[Opening Material shown section]

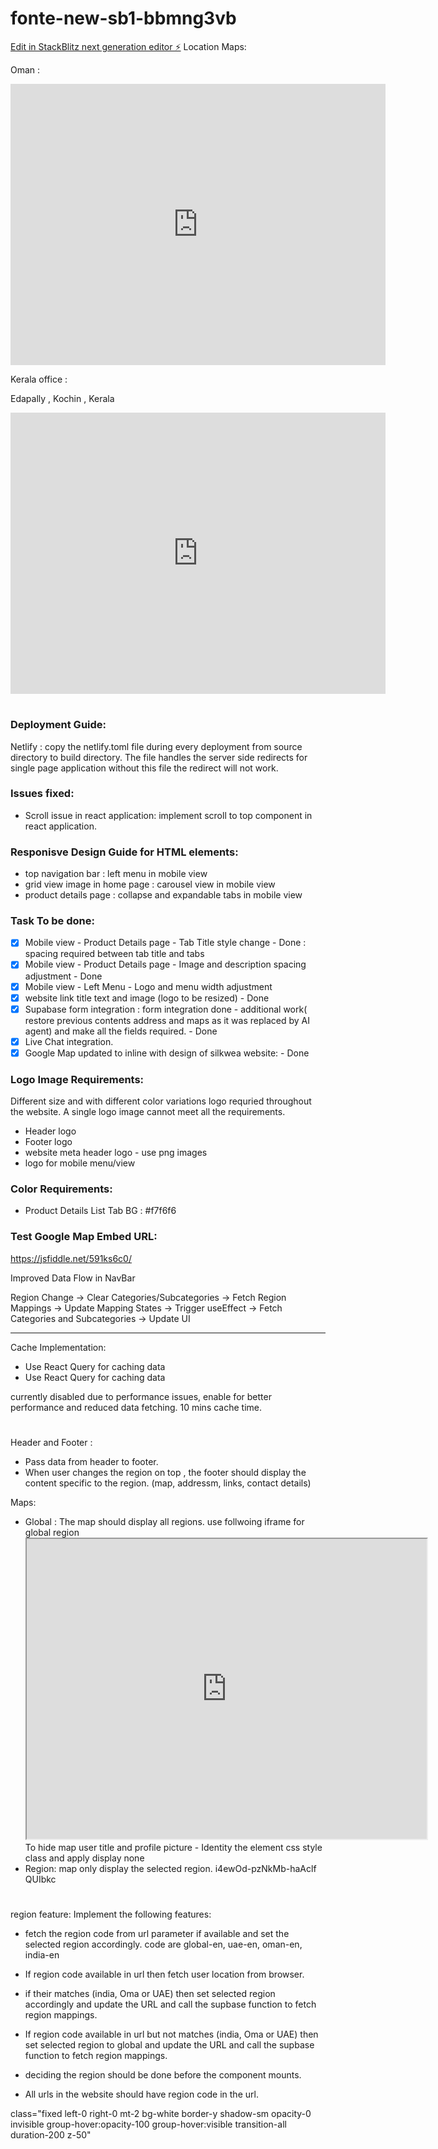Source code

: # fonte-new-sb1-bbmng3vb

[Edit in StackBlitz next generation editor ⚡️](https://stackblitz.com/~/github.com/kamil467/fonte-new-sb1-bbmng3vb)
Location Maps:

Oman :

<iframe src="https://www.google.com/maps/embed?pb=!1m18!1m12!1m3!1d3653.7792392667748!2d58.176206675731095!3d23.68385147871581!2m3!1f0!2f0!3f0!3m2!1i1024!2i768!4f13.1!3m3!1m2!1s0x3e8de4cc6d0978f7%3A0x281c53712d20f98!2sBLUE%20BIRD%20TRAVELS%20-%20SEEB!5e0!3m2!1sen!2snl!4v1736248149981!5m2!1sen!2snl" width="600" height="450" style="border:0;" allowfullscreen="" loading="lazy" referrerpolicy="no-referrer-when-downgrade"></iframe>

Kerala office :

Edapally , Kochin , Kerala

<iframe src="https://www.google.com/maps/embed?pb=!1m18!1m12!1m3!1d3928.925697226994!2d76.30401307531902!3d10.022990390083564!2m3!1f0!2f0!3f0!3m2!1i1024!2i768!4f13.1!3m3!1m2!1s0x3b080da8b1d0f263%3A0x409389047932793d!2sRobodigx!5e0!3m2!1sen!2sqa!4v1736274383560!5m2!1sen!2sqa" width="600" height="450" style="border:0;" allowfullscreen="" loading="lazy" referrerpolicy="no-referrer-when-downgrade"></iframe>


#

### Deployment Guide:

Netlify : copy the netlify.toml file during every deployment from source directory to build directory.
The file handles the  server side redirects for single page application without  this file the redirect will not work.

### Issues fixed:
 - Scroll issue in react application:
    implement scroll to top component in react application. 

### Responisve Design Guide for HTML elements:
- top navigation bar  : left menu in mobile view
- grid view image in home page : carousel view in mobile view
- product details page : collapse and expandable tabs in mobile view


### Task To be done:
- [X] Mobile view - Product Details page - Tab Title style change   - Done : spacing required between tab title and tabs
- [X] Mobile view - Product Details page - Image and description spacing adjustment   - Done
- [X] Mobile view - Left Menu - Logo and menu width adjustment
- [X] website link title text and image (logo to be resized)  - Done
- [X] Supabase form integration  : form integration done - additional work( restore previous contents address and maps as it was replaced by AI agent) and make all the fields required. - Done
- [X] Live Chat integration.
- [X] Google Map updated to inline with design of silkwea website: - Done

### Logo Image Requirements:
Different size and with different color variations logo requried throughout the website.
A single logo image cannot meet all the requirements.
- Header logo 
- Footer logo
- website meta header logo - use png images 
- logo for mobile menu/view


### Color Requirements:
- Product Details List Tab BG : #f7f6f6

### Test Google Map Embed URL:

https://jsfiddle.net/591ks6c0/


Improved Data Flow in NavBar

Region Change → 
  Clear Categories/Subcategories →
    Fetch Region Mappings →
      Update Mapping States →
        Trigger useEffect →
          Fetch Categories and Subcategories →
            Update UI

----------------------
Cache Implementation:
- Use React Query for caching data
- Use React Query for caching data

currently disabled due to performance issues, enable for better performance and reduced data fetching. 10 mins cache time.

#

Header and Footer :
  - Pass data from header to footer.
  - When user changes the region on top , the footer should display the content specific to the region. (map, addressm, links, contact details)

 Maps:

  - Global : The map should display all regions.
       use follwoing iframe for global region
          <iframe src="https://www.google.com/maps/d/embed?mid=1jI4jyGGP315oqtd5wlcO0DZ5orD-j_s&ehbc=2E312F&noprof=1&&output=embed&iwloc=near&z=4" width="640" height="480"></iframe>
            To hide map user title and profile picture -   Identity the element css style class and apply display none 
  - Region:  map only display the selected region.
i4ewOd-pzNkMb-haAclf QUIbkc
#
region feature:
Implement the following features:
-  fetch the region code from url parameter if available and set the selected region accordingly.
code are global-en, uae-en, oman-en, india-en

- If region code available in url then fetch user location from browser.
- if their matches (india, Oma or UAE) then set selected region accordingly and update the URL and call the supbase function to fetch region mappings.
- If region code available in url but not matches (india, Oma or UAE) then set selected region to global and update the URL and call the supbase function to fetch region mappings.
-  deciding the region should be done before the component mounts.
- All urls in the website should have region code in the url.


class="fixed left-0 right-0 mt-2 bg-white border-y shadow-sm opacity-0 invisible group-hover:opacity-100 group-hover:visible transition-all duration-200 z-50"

[Closing Material shown section]
[Opening Material shown section]

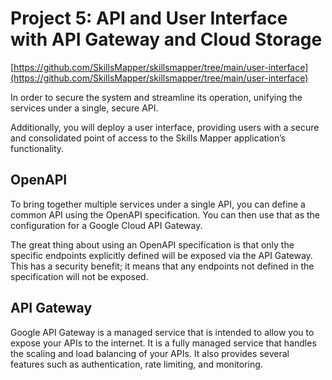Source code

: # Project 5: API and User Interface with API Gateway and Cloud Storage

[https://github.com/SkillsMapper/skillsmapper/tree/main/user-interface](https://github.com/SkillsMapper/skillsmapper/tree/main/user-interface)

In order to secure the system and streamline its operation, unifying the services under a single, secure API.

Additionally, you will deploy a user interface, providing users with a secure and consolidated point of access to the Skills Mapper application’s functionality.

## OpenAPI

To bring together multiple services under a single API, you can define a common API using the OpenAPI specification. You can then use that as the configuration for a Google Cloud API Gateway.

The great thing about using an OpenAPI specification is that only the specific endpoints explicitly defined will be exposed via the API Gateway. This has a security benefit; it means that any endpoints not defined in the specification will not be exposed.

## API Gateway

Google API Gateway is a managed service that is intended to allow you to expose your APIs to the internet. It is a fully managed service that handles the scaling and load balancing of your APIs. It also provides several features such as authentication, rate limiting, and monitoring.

[Closing Material shown section]
[Opening Material shown section]

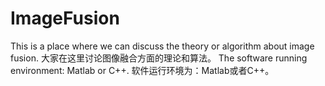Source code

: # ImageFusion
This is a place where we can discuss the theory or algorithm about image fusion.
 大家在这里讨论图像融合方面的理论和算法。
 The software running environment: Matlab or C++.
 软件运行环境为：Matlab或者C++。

[Closing Material shown section]

- [What is needed]: Working from the entries above, return all lines that contain "border".

- [Response to this task]:
<iframe src="https://www.google.com/maps/embed?pb=!1m18!1m12!1m3!1d3653.7792392667748!2d58.176206675731095!3d23.68385147871581!2m3!1f0!2f0!3f0!3m2!1i1024!2i768!4f13.1!3m3!1m2!1s0x3e8de4cc6d0978f7%3A0x281c53712d20f98!2sBLUE%20BIRD%20TRAVELS%20-%20SEEB!5e0!3m2!1sen!2snl!4v1736248149981!5m2!1sen!2snl" width="600" height="450" style="border:0;" allowfullscreen="" loading="lazy" referrerpolicy="no-referrer-when-downgrade"></iframe>
<iframe src="https://www.google.com/maps/embed?pb=!1m18!1m12!1m3!1d3928.925697226994!2d76.30401307531902!3d10.022990390083564!2m3!1f0!2f0!3f0!3m2!1i1024!2i768!4f13.1!3m3!1m2!1s0x3b080da8b1d0f263%3A0x409389047932793d!2sRobodigx!5e0!3m2!1sen!2sqa!4v1736274383560!5m2!1sen!2sqa" width="600" height="450" style="border:0;" allowfullscreen="" loading="lazy" referrerpolicy="no-referrer-when-downgrade"></iframe>
class="fixed left-0 right-0 mt-2 bg-white border-y shadow-sm opacity-0 invisible group-hover:opacity-100 group-hover:visible transition-all duration-200 z-50"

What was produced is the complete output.